> [Aim of the task]
Up to and including the line with "all other information.", restate the records below word for word, beginning with their first line.

> [Data records]
- - - - -
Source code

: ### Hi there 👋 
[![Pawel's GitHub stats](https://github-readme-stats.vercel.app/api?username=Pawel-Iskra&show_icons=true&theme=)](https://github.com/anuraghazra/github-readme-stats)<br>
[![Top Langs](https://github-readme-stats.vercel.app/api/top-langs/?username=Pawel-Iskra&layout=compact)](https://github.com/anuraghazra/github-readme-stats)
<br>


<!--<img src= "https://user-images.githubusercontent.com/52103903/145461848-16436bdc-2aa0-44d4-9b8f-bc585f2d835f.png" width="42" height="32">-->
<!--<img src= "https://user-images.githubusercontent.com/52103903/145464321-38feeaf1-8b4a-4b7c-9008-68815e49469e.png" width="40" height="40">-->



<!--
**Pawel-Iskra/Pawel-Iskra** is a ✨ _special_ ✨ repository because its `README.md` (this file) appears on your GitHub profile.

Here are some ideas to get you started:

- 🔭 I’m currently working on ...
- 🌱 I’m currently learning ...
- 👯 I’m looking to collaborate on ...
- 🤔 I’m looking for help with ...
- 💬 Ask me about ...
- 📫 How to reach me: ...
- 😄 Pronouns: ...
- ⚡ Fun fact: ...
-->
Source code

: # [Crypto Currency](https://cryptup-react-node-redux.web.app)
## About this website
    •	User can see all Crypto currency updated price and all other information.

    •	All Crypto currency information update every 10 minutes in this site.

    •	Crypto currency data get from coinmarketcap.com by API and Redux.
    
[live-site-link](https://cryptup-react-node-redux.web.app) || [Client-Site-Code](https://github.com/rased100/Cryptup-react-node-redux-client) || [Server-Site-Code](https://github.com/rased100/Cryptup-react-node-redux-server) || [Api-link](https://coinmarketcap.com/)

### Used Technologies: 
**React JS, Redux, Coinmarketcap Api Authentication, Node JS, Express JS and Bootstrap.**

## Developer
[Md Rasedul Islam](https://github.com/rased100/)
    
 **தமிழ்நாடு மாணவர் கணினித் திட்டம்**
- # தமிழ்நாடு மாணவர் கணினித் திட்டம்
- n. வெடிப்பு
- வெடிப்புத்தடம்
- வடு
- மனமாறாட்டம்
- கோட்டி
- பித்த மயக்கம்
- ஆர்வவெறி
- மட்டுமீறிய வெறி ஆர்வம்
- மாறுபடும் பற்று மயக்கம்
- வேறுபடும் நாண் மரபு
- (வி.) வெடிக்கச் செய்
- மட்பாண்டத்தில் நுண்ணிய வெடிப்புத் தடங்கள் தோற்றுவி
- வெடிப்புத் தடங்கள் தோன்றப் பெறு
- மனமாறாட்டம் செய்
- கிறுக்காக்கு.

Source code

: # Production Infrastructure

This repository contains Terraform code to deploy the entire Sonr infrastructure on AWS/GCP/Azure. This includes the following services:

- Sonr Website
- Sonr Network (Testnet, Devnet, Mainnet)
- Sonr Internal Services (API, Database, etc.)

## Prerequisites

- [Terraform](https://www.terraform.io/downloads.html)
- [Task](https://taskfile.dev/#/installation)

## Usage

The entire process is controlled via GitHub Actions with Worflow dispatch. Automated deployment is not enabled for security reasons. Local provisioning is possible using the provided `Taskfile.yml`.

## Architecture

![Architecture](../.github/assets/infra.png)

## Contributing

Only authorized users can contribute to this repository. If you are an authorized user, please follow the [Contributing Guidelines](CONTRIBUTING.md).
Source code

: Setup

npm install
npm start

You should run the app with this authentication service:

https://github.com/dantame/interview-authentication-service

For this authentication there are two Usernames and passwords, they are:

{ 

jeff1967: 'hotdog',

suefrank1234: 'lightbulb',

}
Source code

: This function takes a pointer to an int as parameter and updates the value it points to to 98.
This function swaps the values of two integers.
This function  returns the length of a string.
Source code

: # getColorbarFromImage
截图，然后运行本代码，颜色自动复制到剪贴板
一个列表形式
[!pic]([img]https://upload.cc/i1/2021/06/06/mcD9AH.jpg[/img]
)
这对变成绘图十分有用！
- - - - -
> [Exercise response]
Source code

: ### Hi there 👋 
[![Pawel's GitHub stats](https://github-readme-stats.vercel.app/api?username=Pawel-Iskra&show_icons=true&theme=)](https://github.com/anuraghazra/github-readme-stats)<br>
[![Top Langs](https://github-readme-stats.vercel.app/api/top-langs/?username=Pawel-Iskra&layout=compact)](https://github.com/anuraghazra/github-readme-stats)
<br>


<!--<img src= "https://user-images.githubusercontent.com/52103903/145461848-16436bdc-2aa0-44d4-9b8f-bc585f2d835f.png" width="42" height="32">-->
<!--<img src= "https://user-images.githubusercontent.com/52103903/145464321-38feeaf1-8b4a-4b7c-9008-68815e49469e.png" width="40" height="40">-->



<!--
**Pawel-Iskra/Pawel-Iskra** is a ✨ _special_ ✨ repository because its `README.md` (this file) appears on your GitHub profile.

Here are some ideas to get you started:

- 🔭 I’m currently working on ...
- 🌱 I’m currently learning ...
- 👯 I’m looking to collaborate on ...
- 🤔 I’m looking for help with ...
- 💬 Ask me about ...
- 📫 How to reach me: ...
- 😄 Pronouns: ...
- ⚡ Fun fact: ...
-->
Source code

: # [Crypto Currency](https://cryptup-react-node-redux.web.app)
## About this website
    •	User can see all Crypto currency updated price and all other information.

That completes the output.